→ Exercise aim: Restate all of the data below word for word.

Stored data

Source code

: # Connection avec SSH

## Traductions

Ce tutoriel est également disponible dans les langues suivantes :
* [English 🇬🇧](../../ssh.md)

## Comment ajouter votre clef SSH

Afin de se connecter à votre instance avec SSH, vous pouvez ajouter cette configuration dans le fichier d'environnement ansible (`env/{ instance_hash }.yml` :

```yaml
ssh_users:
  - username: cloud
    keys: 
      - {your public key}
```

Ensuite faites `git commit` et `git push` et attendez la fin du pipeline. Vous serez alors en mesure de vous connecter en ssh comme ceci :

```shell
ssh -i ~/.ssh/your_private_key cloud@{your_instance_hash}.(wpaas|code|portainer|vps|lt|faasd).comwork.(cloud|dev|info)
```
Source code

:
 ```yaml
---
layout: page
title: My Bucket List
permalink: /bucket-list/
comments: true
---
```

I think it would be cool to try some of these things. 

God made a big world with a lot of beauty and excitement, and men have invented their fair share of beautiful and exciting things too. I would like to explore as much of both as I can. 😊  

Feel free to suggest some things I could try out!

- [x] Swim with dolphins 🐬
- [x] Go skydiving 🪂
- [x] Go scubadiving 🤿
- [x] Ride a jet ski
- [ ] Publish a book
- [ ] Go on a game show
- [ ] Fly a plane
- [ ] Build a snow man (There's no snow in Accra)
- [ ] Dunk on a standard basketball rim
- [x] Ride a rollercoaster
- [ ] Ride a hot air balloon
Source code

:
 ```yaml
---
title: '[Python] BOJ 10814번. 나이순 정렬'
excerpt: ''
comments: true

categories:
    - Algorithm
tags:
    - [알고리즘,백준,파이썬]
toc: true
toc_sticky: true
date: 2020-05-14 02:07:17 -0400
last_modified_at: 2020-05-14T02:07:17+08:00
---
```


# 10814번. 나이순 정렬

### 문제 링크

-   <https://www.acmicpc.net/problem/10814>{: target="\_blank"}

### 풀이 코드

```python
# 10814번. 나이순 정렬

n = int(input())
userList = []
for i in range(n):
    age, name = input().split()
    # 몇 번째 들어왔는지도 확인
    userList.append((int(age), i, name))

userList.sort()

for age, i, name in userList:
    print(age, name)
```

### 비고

→ Your response:
Source code

: # Connection avec SSH

## Traductions

Ce tutoriel est également disponible dans les langues suivantes :
* [English 🇬🇧](../../ssh.md)

## Comment ajouter votre clef SSH

Afin de se connecter à votre instance avec SSH, vous pouvez ajouter cette configuration dans le fichier d'environnement ansible (`env/{ instance_hash }.yml` :

```yaml
ssh_users:
  - username: cloud
    keys: 
      - {your public key}
```

Ensuite faites `git commit` et `git push` et attendez la fin du pipeline. Vous serez alors en mesure de vous connecter en ssh comme ceci :

```shell
ssh -i ~/.ssh/your_private_key cloud@{your_instance_hash}.(wpaas|code|portainer|vps|lt|faasd).comwork.(cloud|dev|info)
```
Source code

:
 ```yaml
---
layout: page
title: My Bucket List
permalink: /bucket-list/
comments: true
---
```

I think it would be cool to try some of these things. 

God made a big world with a lot of beauty and excitement, and men have invented their fair share of beautiful and exciting things too. I would like to explore as much of both as I can. 😊  

Feel free to suggest some things I could try out!

- [x] Swim with dolphins 🐬
- [x] Go skydiving 🪂
- [x] Go scubadiving 🤿
- [x] Ride a jet ski
- [ ] Publish a book
- [ ] Go on a game show
- [ ] Fly a plane
- [ ] Build a snow man (There's no snow in Accra)
- [ ] Dunk on a standard basketball rim
- [x] Ride a rollercoaster
- [ ] Ride a hot air balloon
Source code

:
 ```yaml
---
title: '[Python] BOJ 10814번. 나이순 정렬'
excerpt: ''
comments: true

categories:
    - Algorithm
tags:
    - [알고리즘,백준,파이썬]
toc: true
toc_sticky: true
date: 2020-05-14 02:07:17 -0400
last_modified_at: 2020-05-14T02:07:17+08:00
---
```


# 10814번. 나이순 정렬

### 문제 링크

-   <https://www.acmicpc.net/problem/10814>{: target="\_blank"}

### 풀이 코드

```python
# 10814번. 나이순 정렬

n = int(input())
userList = []
for i in range(n):
    age, name = input().split()
    # 몇 번째 들어왔는지도 확인
    userList.append((int(age), i, name))

userList.sort()

for age, i, name in userList:
    print(age, name)
```

### 비고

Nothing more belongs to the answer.